Jú, tomando una copa de coñac, informaba acerca de la Doria, fidedignamente, como hombre que, por su hermano, conocía al detalle cuanto tenía relación con la política o con la justicia del pueblo. Además, era un alto moralista, aunque pudiesen creerle los demás un bárbaro contento con beber, y comer lomo y cazar liebres y perdices.
-¿Jú?... bueno... pues ahí tenéis que la Doria es una bestia y el padre un animal.
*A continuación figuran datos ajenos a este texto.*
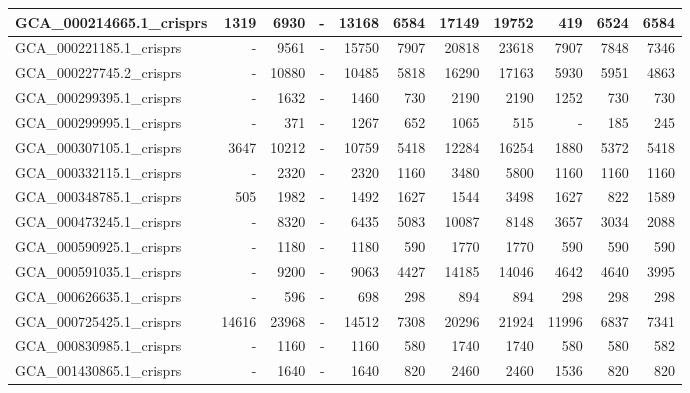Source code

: \documentclass[12pt,a4paper]{article}
\begin{document}
\begin{table}[ht]
\begin{center}
\begin{tabular}{|l*{10}{|r}|}
GCA\_000214665.1\_crisprs & 1319 & 6930 & - & 13168 & 6584 & 17149 & 19752 & 419 & 6524 & 6584 \\ \hline
GCA\_000221185.1\_crisprs & - & 9561 & - & 15750 & 7907 & 20818 & 23618 & 7907 & 7848 & 7346 \\ \hline
GCA\_000227745.2\_crisprs & - & 10880 & - & 10485 & 5818 & 16290 & 17163 & 5930 & 5951 & 4863 \\ \hline
GCA\_000299395.1\_crisprs & - & 1632 & - & 1460 & 730 & 2190 & 2190 & 1252 & 730 & 730 \\ \hline
GCA\_000299995.1\_crisprs & - & 371 & - & 1267 & 652 & 1065 & 515 & - & 185 & 245 \\ \hline
GCA\_000307105.1\_crisprs & 3647 & 10212 & - & 10759 & 5418 & 12284 & 16254 & 1880 & 5372 & 5418 \\ \hline
GCA\_000332115.1\_crisprs & - & 2320 & - & 2320 & 1160 & 3480 & 5800 & 1160 & 1160 & 1160 \\ \hline
GCA\_000348785.1\_crisprs & 505 & 1982 & - & 1492 & 1627 & 1544 & 3498 & 1627 & 822 & 1589 \\ \hline
GCA\_000473245.1\_crisprs & - & 8320 & - & 6435 & 5083 & 10087 & 8148 & 3657 & 3034 & 2088 \\ \hline
GCA\_000590925.1\_crisprs & - & 1180 & - & 1180 & 590 & 1770 & 1770 & 590 & 590 & 590 \\ \hline
GCA\_000591035.1\_crisprs & - & 9200 & - & 9063 & 4427 & 14185 & 14046 & 4642 & 4640 & 3995 \\ \hline
GCA\_000626635.1\_crisprs & - & 596 & - & 698 & 298 & 894 & 894 & 298 & 298 & 298 \\ \hline
GCA\_000725425.1\_crisprs & 14616 & 23968 & - & 14512 & 7308 & 20296 & 21924 & 11996 & 6837 & 7341 \\ \hline
GCA\_000830985.1\_crisprs & - & 1160 & - & 1160 & 580 & 1740 & 1740 & 580 & 580 & 582 \\ \hline
GCA\_001430865.1\_crisprs & - & 1640 & - & 1640 & 820 & 2460 & 2460 & 1536 & 820 & 820 \\ \hline
\end{tabular}
\end{center}
\end{table}
\end{document}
Mira que a quién no se le ocurre tomar el cornezuelo... que ya veis si se lo hubiese dado Gabrielito... Pues, no señor... ¡jú!... Por no bajarse a pedírselo, la imbécila... por más que, como es natural, ya no la mirase Gabriel... Pues ni apretarse el corsé... ¡tan fresca! ¡Es una caballería!... Y claro, el padre, jú, enterado esta semana por la madre... le dió a la chica una pelfa que a poco más si la destronca... ¡jú!...
-Oiga usted, don Heliodoro -preguntó uno de los oyentes, desde la otra mesa-: ¿pero es verdad, al fin, que el padre se fue a ver al padre de Gabriel?
-Toma, claro, ¡pobre Alondro! ¡Es un animal!... ¡Mira que la embajada!... ¡Quiere que se casen! Primero le habló al mismo Gabrielito... y el Gran simpático... jú... ¡qué concho!, me lo mandó por juncia... ¡es natural! Luego se le encajó con la misma copla al padre... sobre si responsabilidades, y si qué sé yo, y si había mediado o no promesa matrimoniesca... ¡Concho, jú, aunque la hubiese; pues no, que va uno a decirle otra cosa a una muchacha... antes!... ¡Qué barbaridá!... Pues, bueno, antier tomó el tren el Alondro, y ¡hala!, se me planta no sé dónde a buscar un abogado, que le dice que de parte, porque la Doria es menora... ¡Jú, recóile con las menoras... sabiendo más que Lepijo! Pero el animal, va y qué hace, se vuelve y ¡pum! derecho al juez ayer mañana.
-¡Hombre! ¡Hombre! -comentaron en el grupo, intrigados por el sesgo judicial de la cuestión.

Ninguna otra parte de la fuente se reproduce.